Abstract

The Painlevé II hierarchy is a sequence of nonlinear ODEs, with the Painlevé II equation as first member. Each member of the hierarchy admits a Lax pair in terms of isomonodromic deformations of a rank 2 system of linear ODEs, with polynomial coefficient for the homogeneous case. It was recently proved that the Tracy-Widom formula for the Hastings-McLeod solution of the homogeneous PII equation can be extended to analogue solutions of the homogeneous PII hierarchy using Fredholm determinants of operators acting through higher order Airy kernels. These integral operators are used in the theory of determinantal point processes with applications in statistical mechanics and random matrix theory. From this starting point, this PhD thesis explored the following directions. We found a formula of Tracy-Widom type connecting the Fredholm determinants of operators acting through matrix-valued analogues of the higher order Airy kernels with particular solution of a matrix-valued PII hierarchy. The result is achieved by using a matrix-valued Riemann-Hilbert problem to study these Fredholm determinants and by deriving a block-matrix Lax pair for the relevant hierarchy.

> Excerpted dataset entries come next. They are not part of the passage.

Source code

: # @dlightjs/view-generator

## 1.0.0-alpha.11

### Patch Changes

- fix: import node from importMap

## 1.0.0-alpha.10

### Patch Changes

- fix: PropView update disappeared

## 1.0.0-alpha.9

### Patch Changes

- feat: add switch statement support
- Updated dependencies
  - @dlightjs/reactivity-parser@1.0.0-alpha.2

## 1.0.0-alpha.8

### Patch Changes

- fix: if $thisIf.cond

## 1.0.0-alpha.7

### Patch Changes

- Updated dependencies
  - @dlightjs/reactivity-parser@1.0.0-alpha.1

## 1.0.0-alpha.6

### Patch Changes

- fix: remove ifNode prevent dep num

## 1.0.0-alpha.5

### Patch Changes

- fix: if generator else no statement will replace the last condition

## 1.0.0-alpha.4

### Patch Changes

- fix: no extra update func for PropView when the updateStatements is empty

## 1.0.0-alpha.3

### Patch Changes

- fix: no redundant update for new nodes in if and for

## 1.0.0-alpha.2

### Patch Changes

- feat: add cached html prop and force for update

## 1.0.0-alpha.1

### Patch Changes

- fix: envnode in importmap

We also found another generalization of the Tracy-Widom formula, this time relating the Fredholm determinants of finite-temperature versions of higher order Airy kernels operators to particular solutions of an integro-differential Painlevé II hierarchy. In this setting, a suitable operator-valued Riemann-Hilbert problem is used to study the relevant Fredholm determinant. The study of its solution produces in the end an operator-valued Lax pair that naturally encodes an integro-differential Painlevé II hierarchy. From a more geometrical point of view, we analyzed the Poisson-symplectic structure of the monodromy manifolds associated to a system of linear ODEs with polynomial coefficient, also known as Stokes manifolds. For the rank 2 case, we found explicit log-canonical coordinates for the symplectic 2-form, forming a cluster algebra of specific type. Moreover, the log-canonical coordinates constructed in this way provide a linearization of the Poisson structure on the Stokes manifolds, first introduced by Flaschka and Newell in their pioneering work of 1981.